AUDIE CORNISH, HOST:
Eating any seafood from the Passaic River is risky. The New Jersey waterway is heavily polluted by the factories that once dotted it, including a plant that made Agent Orange. But there are people who rely on fish from the river. Sarah Gonzales of member station WNYC reports that some of the companies responsible for the pollution have come up with their own approach to protect those residents.
SARAH GONZALES, BYLINE: Eating anything from the lower Passaic River can cause cancer, liver damage, birth defects and reproductive issues, but Oswaldo Avad does it all the time. Standing on the bank where the Passaic meets the Newark Bay, he's reeling in a small bluefish and part of a grocery bag.
OSWALDO AVAD: (Laughter) One piece plastic and one fish.
GONZALES: One piece of plastic and one fish.
AVAD: (Laughter).
GONZALES: He already has a bucket full.
AVAD: Four...
GONZALES: Five...
AVAD: Yes, five.
GONZALES: Are you going to eat it?
AVAD: Yeah. It's good.
GONZALES: Avad loves fishing. He's from Ecuador, and he switches between English and Spanish when we talk because he says his English is only good after a few drinks.
(LAUGHTER)
GONZALES: Children pregnant women, women who might one day want to be pregnant - they're not supposed to eat any fish from most of the waters in New Jersey. Men are told it's safe to eat a tiny bit - like, one catfish per year. Avad eats way more than that.
AVAD: (Speaking Spanish).
GONZALES: Garlic, fry it...
AVAD: (Speaking Spanish).
GONZALES: (Speaking Spanish), catfish soup. And you don't get scared?
AVAD: No.
GONZALES: The Passaic River is one of the most contaminated bodies of water in the country. More than a hundred companies are potentially responsible for dumping toxic waste in it for decades before that was outlawed. The EPA, the Environment Protection Agency, wants the polluters to clean it up. In the meantime, some have formed a group. They call themselves the Cooperating Parties. And in an effort to reduce the health risks to residents who eat from the river, they're voluntarily funding a fish exchange program.
Three hundred tilapia are being raised in a greenhouse in Newark. Amy Rowe, who runs the fish farm for the polluters, says residents can bring in their contaminated catch.
AMY ROWE: Eels, crabs, carp, whitefish.
GONZALES: And swap it for clean, healthy tilapia, pound for pound. But her tilapia aren't big enough to swap.
ROWE: So we actually bought tilapia fillets from Cosco - yeah (laughter).
GONZALES: The polluters have spent more than a million dollars funding the fish exchange and greenhouse and have prevented just 170 contaminated fish from being eaten since June. And all the fish they've collected are now sitting in a freezer in Newark.
ROWE: So these are eels.
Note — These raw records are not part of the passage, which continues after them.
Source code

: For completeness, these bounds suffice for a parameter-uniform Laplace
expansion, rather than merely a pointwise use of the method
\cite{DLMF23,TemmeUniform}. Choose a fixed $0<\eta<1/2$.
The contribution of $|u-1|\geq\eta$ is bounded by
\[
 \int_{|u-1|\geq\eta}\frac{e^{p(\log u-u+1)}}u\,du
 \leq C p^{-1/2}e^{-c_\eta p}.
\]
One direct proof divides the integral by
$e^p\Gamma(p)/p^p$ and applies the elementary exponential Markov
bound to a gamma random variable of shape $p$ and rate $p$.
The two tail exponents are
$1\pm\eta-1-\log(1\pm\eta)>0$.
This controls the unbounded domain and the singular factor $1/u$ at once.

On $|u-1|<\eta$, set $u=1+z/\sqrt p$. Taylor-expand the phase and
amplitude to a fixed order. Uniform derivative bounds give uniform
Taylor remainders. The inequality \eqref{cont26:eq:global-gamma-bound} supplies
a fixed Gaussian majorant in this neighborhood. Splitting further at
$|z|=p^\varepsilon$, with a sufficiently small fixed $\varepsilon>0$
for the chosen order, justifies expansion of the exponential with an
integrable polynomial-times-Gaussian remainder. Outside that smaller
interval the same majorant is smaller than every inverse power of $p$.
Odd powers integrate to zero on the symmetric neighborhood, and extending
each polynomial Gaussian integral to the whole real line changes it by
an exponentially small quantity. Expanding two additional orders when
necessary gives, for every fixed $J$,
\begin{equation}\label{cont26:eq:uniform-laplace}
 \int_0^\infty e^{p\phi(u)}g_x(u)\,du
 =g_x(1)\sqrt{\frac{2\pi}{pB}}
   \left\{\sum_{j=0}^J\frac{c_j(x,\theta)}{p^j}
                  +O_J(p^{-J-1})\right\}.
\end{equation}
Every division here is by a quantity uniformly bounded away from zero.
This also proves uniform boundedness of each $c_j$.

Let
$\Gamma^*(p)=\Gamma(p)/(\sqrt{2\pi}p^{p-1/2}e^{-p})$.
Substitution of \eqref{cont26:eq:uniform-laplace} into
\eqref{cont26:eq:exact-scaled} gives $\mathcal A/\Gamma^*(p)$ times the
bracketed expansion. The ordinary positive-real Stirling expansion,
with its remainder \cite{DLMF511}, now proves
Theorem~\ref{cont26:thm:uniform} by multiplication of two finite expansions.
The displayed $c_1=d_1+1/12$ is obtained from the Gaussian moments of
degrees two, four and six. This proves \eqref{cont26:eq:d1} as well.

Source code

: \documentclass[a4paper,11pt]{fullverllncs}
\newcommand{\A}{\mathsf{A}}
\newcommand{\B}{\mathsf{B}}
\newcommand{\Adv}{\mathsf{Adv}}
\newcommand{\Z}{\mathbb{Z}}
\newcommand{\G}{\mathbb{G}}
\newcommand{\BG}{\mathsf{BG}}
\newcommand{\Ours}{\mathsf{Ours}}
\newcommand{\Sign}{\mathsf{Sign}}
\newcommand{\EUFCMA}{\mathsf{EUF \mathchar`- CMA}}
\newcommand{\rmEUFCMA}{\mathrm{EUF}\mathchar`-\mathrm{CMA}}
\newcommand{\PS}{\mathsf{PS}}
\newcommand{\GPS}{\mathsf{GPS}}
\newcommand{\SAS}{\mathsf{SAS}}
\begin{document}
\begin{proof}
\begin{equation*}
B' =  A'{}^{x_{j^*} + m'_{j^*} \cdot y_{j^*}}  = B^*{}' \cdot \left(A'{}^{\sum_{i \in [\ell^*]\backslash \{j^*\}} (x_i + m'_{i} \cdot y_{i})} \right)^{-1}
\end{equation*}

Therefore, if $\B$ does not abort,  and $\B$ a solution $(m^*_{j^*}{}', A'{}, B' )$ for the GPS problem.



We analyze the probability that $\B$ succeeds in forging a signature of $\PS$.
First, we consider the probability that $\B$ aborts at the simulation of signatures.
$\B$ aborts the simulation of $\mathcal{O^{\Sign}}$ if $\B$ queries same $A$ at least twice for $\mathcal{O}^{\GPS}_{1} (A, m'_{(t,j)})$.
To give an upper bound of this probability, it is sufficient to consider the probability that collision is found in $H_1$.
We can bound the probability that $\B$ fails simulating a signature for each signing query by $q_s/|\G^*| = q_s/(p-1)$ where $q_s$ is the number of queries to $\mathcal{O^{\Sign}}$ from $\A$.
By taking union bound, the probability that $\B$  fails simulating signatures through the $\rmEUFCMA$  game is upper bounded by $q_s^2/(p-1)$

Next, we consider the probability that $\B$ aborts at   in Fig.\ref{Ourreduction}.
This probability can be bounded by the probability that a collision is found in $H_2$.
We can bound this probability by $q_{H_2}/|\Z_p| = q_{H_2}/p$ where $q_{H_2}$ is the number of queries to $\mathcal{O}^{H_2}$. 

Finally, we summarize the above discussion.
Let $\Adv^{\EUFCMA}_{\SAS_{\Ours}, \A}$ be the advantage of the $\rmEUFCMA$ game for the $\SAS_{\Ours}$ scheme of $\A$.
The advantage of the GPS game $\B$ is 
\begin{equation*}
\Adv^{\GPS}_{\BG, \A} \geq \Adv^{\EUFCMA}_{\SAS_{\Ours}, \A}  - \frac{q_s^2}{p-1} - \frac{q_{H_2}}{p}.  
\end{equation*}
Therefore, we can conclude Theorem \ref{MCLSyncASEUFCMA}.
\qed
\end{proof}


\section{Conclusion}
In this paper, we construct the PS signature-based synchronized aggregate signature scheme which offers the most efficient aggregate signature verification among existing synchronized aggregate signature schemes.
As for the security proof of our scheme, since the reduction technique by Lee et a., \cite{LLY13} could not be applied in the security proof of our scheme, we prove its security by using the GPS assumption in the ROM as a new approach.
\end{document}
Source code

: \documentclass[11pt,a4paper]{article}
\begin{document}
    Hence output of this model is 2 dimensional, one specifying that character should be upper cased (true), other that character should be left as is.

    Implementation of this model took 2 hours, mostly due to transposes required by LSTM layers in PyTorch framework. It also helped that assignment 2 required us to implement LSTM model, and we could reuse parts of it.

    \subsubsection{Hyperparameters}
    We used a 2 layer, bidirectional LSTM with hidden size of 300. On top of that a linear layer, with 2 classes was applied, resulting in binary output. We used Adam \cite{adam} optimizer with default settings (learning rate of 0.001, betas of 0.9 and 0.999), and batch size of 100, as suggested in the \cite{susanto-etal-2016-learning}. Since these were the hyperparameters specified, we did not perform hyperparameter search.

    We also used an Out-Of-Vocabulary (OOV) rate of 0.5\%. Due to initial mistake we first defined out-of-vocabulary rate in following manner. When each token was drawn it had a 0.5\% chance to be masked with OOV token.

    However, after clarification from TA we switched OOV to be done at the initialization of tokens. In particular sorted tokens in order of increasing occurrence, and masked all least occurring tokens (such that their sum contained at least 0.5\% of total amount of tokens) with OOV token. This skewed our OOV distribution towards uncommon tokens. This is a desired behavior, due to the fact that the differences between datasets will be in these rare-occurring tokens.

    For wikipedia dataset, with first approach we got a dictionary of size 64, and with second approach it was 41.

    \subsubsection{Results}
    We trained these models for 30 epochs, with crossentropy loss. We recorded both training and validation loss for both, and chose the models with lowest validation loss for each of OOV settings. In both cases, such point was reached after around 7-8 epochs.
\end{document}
This looks like perch.
GONZALES: And Amy Rowe isn't sure how to dispose of them. Legally, she could just throw them in the trash, but environmental justice advocates like Molly Greenberg with the Ironbound Community Corporation warned contaminated fish better not end up in their incinerator.
MOLLY GREENBERG: You breathe in what comes out of the smokestack. If it's toxic when you eat it, it's toxic when you breathe it.
GONZALES: The EPA wants the polluters to pay for a $1.7 billion cleanup of the Passaic. Both the polluters and Walter Mugdon with the EPA agree the fish swap is not an alternative.
WALTER MUGDON: It's certainly no substitute for cleaning up the river and getting the fish to be clean in the first place.
GONZALES: Jonathan Jaffe, a spokesperson for the Cooperating Parties, the polluters, declined a recorded interview but said in an email that they want to fund a smaller, targeted cleanup. He said the EPA's proposal is, quote, "destined for years of conflict and litigation." For NPR News, I'm Sarah Gonzales in New York.